B. PENCEGAHAN SEKUNDER
Pencegahan sekunder merupakan pencegahan lini kedua dari teori
pencegahan penyakit. Pencegahan sekunder bertujuan untuk mengurangi dan
meminimalisir prevalensi penyakit dengan durasi waktu yang cukup singkat.
Pencegahan sekunder terdiri dari deteksi dini dan pengobatan tepat (Porta
2008). Berikut salah satu contoh upaya pencegahan sekunder sebagai berikut :
1) DETEKSI DINI
Salah satu deteksi dini yang dapat diupayakan adalah
perlindungan buruh migran Indonesia khususnya BMI ( Buruh Migran
Indonesia ) melalui upaya deteksi dini di bandara dan pelabuhan.
Deteksi dini yang dilakukan berupa mencermati aktivitas oleh BMI
ketika proses pemberangkatan dan kedatangan di bandara dan
pelabuhan di Surabaya Jawa timur. Pengamatan dilakukan dengan
pemberian pertanyaan terkait permasalahan kesehatan dan cek
kesehatan berdasarkan risiko HIV/AIDS yang ada. Selanjutnya hasil
dari pengamatan tersebut di laporkan oleh petugas di Gedung
Pendataan Kepulangan Khusus Tenaga Kerja Indonesia ( GPKTKI ).
Harapannya hasil dari pengamatan tersebut bisa menjadi dasa ran
utama untuk intervensi dini dan pengaturan langkah selanjutnya untuk
pengobatan lebih dini (Kinasih et al. 2015).
Contoh dalam upaya deteksi dini HIV/AIDS adalah pada
sasaran kelompok berisiko tinggi yaitu kelompok pekerja seks. Upaya
yang dilakukan hampir sama pada penjelasan sebelumnya. Beda nya
dalam pemantauan ini , pihak dari puskesmas setempat yang
berwewenang untuk melakukan pengamatan. Pengamatan dilakukan
dengan mendata tempat-tempat yang digunakan sebagai lokalisasi
masyarakat (Kakaire et al. 2015).
2) PENGOBATAN TEPAT
Pengobatan yang spesifik merupakan upaya tepat setelah
mendapatkan pelaporan dari deteksi dini. Walaupun HIV/AIDS
sampai saat ini belum ditemukan obat paten untuk menyembuhkan
HIV/AIDS, namun peranan obat ini dapat menjadi penghambat dan
memperpanjang perkembangan virus HIV di dalam tubuh.
Sebelum ditemukan pengobatan ARV ( Anti Retrovirus ) yang
ada saat ini, pengobatan yang ada hanya disasarkan pada penyakit
opportunistik yang diakibatkan oleh infeksi HIV. Berikut macam-
macam pengobatan yang digunakan :
 Penggunaan TMP-SMX oral untuk profilaktif
 Pentamidin aerosol untuk mencegah pneumonia P.
Carinii.
 Tes tuberkulin pada penderita TBC aktif.
Pada tahun 1999, telah ditemukan satu-satunya obat yang dapat
mengurangi risiko penularan HIV/AIDS perinatal dengan penggunaan
AZT. Obat ini diberikan sesuai dengan panduan yang sesuai.

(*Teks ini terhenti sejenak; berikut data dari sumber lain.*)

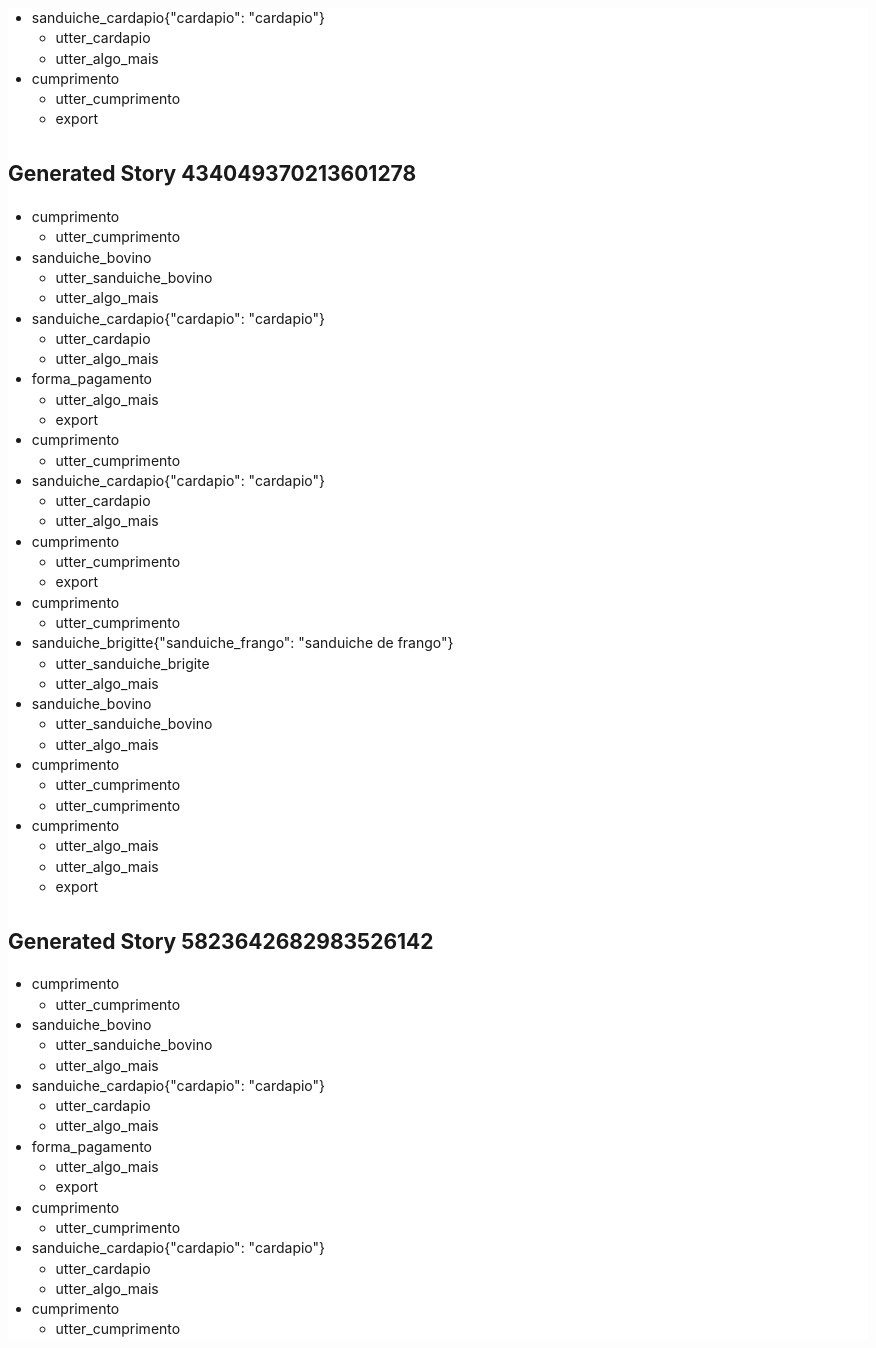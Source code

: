 * sanduiche_cardapio{"cardapio": "cardapio"}
    - utter_cardapio
    - utter_algo_mais
* cumprimento
    - utter_cumprimento
    - export

## Generated Story 434049370213601278
* cumprimento
    - utter_cumprimento
* sanduiche_bovino
    - utter_sanduiche_bovino
    - utter_algo_mais
* sanduiche_cardapio{"cardapio": "cardapio"}
    - utter_cardapio
    - utter_algo_mais
* forma_pagamento
    - utter_algo_mais
    - export
* cumprimento
    - utter_cumprimento
* sanduiche_cardapio{"cardapio": "cardapio"}
    - utter_cardapio
    - utter_algo_mais
* cumprimento
    - utter_cumprimento
    - export
* cumprimento
    - utter_cumprimento
* sanduiche_brigitte{"sanduiche_frango": "sanduiche de frango"}
    - utter_sanduiche_brigite
    - utter_algo_mais
* sanduiche_bovino
    - utter_sanduiche_bovino
    - utter_algo_mais
* cumprimento
    - utter_cumprimento
    - utter_cumprimento
* cumprimento
    - utter_algo_mais
    - utter_algo_mais
    - export

## Generated Story 5823642682983526142
* cumprimento
    - utter_cumprimento
* sanduiche_bovino
    - utter_sanduiche_bovino
    - utter_algo_mais
* sanduiche_cardapio{"cardapio": "cardapio"}
    - utter_cardapio
    - utter_algo_mais
* forma_pagamento
    - utter_algo_mais
    - export
* cumprimento
    - utter_cumprimento
* sanduiche_cardapio{"cardapio": "cardapio"}
    - utter_cardapio
    - utter_algo_mais
* cumprimento
    - utter_cumprimento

Akhirnya WHO merekomendasikan untuk penggunaan Anti retroviral


bagi para penderita HIV/AIDS. Keputusan untuk memulai dan merubah
terapi ARV harus dipantau dengan memonitor hasil pemeriksaan lab baik
plasma HIV RNA ( Viral load ) maupun jumlah sel CD4 + T (Rumah &
Sanglah 2011).

C. PENCEGAHAN TERSIER
Pencegahan tersier merupakan lini terakhir dari tahap pencegahan
penyakit. Pencegahan tersier bertujuan untuk membatasi akibat dari penyakit
yang dapat terjadi pada jangka waktu yang relatif lama dan juga memperbaiki
kualitas hidup seseorang untuk bisa lebih membaik (Porta 2008).
Dalam topik penyakit HIV/AIDS hampir dipastikan orang yang
terinfeksi HIV/AIDS akan berujung pada kematian. Beberapa contoh yang
bisa diterapkan adalah penggunaan terapi ARV. Hingga sampai saat ini, hanya
ARV yang masih menjadi terapi efektif untuk menghambat perkembangan
virus HIV dalam menyerang CD4+T. Keterlambatan dalam penggunaan terapi
ARV akan meningkatkan mortalitas (Rumah & Sanglah 2011).